Key Analyst Discussions
Competitive Environment
- Unlisted agile players are gaining market share from traditional listed players.
- Company maintains sharp pricing, benchmarking against competitors.
- Management believes current pricing does not require reduction to boost volumes.
- Acknowledges increased competition from many new brands post-COVID.
Market Trends & Consumer Behavior
- Overall footfalls in Q3 were very weak, impacting SSSG.
- Consumers prefer larger store experiences over very small stores.
- Online and quick commerce channels are seeing good traction for apparel.
- Digital marketing is shifting to personalized, product-led communication.
- Consumer sentiment is a major factor beyond company control for footfalls.
Financial Highlights
- SSSG has been in negative trajectory for the last three quarters.
- Gross margins remained flat despite improved EBO mix.
- Inventory levels increased to 114 days, with a target of 100 days.
- EBITDA margins for Q3 FY26 were 26.7%, PAT margins 3.7%.

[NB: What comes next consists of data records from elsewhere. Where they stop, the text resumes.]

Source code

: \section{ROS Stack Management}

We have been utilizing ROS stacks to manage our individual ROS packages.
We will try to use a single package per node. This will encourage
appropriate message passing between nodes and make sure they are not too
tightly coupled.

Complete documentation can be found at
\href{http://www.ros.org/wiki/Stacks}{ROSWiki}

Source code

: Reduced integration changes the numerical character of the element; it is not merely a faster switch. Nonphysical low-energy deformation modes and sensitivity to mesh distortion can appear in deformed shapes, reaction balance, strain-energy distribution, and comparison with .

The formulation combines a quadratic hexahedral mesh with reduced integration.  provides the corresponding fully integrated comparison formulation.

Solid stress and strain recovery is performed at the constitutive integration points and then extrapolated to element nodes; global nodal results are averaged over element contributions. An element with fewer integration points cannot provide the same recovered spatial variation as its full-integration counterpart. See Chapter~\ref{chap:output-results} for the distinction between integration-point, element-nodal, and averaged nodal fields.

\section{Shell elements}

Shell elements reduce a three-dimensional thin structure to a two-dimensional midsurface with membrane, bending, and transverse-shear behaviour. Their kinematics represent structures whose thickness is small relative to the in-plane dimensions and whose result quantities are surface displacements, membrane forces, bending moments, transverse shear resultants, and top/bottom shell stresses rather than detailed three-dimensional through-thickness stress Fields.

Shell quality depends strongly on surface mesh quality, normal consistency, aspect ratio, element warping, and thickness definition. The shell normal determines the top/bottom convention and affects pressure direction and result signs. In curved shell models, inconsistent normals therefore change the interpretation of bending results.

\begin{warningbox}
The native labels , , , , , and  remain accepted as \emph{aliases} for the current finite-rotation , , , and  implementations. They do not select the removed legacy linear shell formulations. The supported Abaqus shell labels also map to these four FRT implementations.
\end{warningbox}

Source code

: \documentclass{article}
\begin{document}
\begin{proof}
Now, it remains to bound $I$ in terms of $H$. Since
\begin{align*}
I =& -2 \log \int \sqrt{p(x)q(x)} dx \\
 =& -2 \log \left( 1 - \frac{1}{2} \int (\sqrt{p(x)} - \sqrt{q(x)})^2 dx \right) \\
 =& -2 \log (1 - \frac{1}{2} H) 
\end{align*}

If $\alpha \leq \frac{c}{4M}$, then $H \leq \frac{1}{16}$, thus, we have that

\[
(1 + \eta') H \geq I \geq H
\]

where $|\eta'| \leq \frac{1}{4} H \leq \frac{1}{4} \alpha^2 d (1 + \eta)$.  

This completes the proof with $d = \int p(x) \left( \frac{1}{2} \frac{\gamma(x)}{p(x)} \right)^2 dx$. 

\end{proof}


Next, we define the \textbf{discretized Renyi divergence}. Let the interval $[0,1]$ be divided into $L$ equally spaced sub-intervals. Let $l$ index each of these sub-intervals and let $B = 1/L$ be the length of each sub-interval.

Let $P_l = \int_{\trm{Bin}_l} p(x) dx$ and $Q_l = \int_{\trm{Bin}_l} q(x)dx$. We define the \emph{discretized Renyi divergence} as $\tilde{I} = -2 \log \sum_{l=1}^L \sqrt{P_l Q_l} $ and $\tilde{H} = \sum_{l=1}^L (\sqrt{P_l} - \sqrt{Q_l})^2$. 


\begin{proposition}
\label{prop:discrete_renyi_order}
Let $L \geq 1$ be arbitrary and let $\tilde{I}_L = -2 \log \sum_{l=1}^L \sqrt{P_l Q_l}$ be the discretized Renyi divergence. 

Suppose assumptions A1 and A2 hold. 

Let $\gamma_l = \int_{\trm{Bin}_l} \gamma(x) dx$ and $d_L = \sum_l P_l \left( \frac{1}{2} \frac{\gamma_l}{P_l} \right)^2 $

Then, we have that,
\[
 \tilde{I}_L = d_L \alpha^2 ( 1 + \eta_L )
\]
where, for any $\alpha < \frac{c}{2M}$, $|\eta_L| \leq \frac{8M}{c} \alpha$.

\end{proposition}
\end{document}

- Management does not foresee a decline in EBITDA margins due to selective expansion.
Product Composition
- Non-leggings category now contributes 65% of total sales.
- Product mix evolution has little to do with negative SSSG, which is footfall-driven.
- Daily Wear concept is a pilot project, not expected to drive immediate growth.
- Bottom wear remains the main business focus for future growth.
- Value-added products have a shorter relevance period than core leggings.
Strategic Considerations
- LFS store closures were due to a key partner rebranding their store format.
- Future LFS expansion will be selective, based on proposed locations.
- EBO expansion will be cautious, prioritizing SSSG recovery and profitability.
- Company will continue with the COCO (Company Owned, Company Operated) store model.
- A&P spend will remain around 2-2.5% of revenue, not increasing in quantum.